Work item =
The material below must be restated exactly, line by line.

Source data =
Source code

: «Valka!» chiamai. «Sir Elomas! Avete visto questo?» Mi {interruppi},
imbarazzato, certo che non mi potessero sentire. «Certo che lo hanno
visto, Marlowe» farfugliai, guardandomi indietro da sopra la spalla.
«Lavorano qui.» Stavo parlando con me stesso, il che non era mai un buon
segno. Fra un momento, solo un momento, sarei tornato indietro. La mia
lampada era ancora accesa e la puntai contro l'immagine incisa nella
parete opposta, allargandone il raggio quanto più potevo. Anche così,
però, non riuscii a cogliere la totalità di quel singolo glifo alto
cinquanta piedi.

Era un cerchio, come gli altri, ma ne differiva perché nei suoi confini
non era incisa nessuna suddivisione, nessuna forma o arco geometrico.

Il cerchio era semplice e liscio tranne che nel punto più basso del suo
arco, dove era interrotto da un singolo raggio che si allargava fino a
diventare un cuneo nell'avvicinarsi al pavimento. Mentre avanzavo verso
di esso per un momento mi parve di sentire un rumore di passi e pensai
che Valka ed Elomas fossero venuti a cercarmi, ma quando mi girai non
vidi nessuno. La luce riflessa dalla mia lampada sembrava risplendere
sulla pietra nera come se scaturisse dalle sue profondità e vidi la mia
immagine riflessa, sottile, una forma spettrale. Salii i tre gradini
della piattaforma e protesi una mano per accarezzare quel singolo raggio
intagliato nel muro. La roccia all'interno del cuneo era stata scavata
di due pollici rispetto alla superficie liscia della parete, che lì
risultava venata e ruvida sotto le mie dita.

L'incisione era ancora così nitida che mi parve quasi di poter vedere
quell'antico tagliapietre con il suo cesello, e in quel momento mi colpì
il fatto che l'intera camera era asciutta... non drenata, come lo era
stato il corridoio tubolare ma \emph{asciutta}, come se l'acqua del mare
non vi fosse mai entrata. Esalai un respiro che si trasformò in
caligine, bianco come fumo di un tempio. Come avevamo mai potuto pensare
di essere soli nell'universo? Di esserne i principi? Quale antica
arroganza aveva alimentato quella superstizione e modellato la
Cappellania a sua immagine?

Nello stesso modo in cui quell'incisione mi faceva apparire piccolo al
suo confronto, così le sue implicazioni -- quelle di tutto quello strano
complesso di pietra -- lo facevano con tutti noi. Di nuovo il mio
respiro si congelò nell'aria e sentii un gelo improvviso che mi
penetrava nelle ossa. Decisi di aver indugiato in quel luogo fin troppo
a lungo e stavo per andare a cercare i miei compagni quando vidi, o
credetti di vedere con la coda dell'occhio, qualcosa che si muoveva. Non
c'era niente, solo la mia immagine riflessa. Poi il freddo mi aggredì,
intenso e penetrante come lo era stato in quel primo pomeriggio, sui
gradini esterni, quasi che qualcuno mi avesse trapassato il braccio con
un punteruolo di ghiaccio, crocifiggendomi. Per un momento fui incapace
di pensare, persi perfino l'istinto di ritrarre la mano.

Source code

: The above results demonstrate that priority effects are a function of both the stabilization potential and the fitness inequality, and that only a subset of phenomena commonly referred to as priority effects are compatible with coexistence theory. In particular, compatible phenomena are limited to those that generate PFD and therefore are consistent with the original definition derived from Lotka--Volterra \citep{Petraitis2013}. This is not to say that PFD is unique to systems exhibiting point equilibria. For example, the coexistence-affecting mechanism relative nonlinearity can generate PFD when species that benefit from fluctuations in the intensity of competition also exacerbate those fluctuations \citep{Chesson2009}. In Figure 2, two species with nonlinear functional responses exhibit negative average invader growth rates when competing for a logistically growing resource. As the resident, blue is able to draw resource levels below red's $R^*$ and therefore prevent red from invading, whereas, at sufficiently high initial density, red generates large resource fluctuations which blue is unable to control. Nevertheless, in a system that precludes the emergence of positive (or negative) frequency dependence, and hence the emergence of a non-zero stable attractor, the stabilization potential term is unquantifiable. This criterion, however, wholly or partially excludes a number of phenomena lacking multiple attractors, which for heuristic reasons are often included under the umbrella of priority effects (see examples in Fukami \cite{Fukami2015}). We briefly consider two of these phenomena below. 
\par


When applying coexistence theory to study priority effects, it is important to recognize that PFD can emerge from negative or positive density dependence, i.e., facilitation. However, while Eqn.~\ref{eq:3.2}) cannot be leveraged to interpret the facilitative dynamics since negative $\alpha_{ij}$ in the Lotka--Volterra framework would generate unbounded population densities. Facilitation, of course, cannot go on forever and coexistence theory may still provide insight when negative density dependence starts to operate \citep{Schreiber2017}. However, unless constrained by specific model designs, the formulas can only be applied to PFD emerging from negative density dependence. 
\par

Solved problem =
Source code

: «Valka!» chiamai. «Sir Elomas! Avete visto questo?» Mi {interruppi},
imbarazzato, certo che non mi potessero sentire. «Certo che lo hanno
visto, Marlowe» farfugliai, guardandomi indietro da sopra la spalla.
«Lavorano qui.» Stavo parlando con me stesso, il che non era mai un buon
segno. Fra un momento, solo un momento, sarei tornato indietro. La mia
lampada era ancora accesa e la puntai contro l'immagine incisa nella
parete opposta, allargandone il raggio quanto più potevo. Anche così,
però, non riuscii a cogliere la totalità di quel singolo glifo alto
cinquanta piedi.

Era un cerchio, come gli altri, ma ne differiva perché nei suoi confini
non era incisa nessuna suddivisione, nessuna forma o arco geometrico.

Il cerchio era semplice e liscio tranne che nel punto più basso del suo
arco, dove era interrotto da un singolo raggio che si allargava fino a
diventare un cuneo nell'avvicinarsi al pavimento. Mentre avanzavo verso
di esso per un momento mi parve di sentire un rumore di passi e pensai
che Valka ed Elomas fossero venuti a cercarmi, ma quando mi girai non
vidi nessuno. La luce riflessa dalla mia lampada sembrava risplendere
sulla pietra nera come se scaturisse dalle sue profondità e vidi la mia
immagine riflessa, sottile, una forma spettrale. Salii i tre gradini
della piattaforma e protesi una mano per accarezzare quel singolo raggio
intagliato nel muro. La roccia all'interno del cuneo era stata scavata
di due pollici rispetto alla superficie liscia della parete, che lì
risultava venata e ruvida sotto le mie dita.

L'incisione era ancora così nitida che mi parve quasi di poter vedere
quell'antico tagliapietre con il suo cesello, e in quel momento mi colpì
il fatto che l'intera camera era asciutta... non drenata, come lo era
stato il corridoio tubolare ma \emph{asciutta}, come se l'acqua del mare
non vi fosse mai entrata. Esalai un respiro che si trasformò in
caligine, bianco come fumo di un tempio. Come avevamo mai potuto pensare
di essere soli nell'universo? Di esserne i principi? Quale antica
arroganza aveva alimentato quella superstizione e modellato la
Cappellania a sua immagine?

Nello stesso modo in cui quell'incisione mi faceva apparire piccolo al
suo confronto, così le sue implicazioni -- quelle di tutto quello strano
complesso di pietra -- lo facevano con tutti noi. Di nuovo il mio
respiro si congelò nell'aria e sentii un gelo improvviso che mi
penetrava nelle ossa. Decisi di aver indugiato in quel luogo fin troppo
a lungo e stavo per andare a cercare i miei compagni quando vidi, o
credetti di vedere con la coda dell'occhio, qualcosa che si muoveva. Non
c'era niente, solo la mia immagine riflessa. Poi il freddo mi aggredì,
intenso e penetrante come lo era stato in quel primo pomeriggio, sui
gradini esterni, quasi che qualcuno mi avesse trapassato il braccio con
un punteruolo di ghiaccio, crocifiggendomi. Per un momento fui incapace
di pensare, persi perfino l'istinto di ritrarre la mano.

Source code

: The above results demonstrate that priority effects are a function of both the stabilization potential and the fitness inequality, and that only a subset of phenomena commonly referred to as priority effects are compatible with coexistence theory. In particular, compatible phenomena are limited to those that generate PFD and therefore are consistent with the original definition derived from Lotka--Volterra \citep{Petraitis2013}. This is not to say that PFD is unique to systems exhibiting point equilibria. For example, the coexistence-affecting mechanism relative nonlinearity can generate PFD when species that benefit from fluctuations in the intensity of competition also exacerbate those fluctuations \citep{Chesson2009}. In Figure 2, two species with nonlinear functional responses exhibit negative average invader growth rates when competing for a logistically growing resource. As the resident, blue is able to draw resource levels below red's $R^*$ and therefore prevent red from invading, whereas, at sufficiently high initial density, red generates large resource fluctuations which blue is unable to control. Nevertheless, in a system that precludes the emergence of positive (or negative) frequency dependence, and hence the emergence of a non-zero stable attractor, the stabilization potential term is unquantifiable. This criterion, however, wholly or partially excludes a number of phenomena lacking multiple attractors, which for heuristic reasons are often included under the umbrella of priority effects (see examples in Fukami \cite{Fukami2015}). We briefly consider two of these phenomena below. 
\par


When applying coexistence theory to study priority effects, it is important to recognize that PFD can emerge from negative or positive density dependence, i.e., facilitation. However, while Eqn.~\ref{eq:3.2}) cannot be leveraged to interpret the facilitative dynamics since negative $\alpha_{ij}$ in the Lotka--Volterra framework would generate unbounded population densities. Facilitation, of course, cannot go on forever and coexistence theory may still provide insight when negative density dependence starts to operate \citep{Schreiber2017}. However, unless constrained by specific model designs, the formulas can only be applied to PFD emerging from negative density dependence. 
\par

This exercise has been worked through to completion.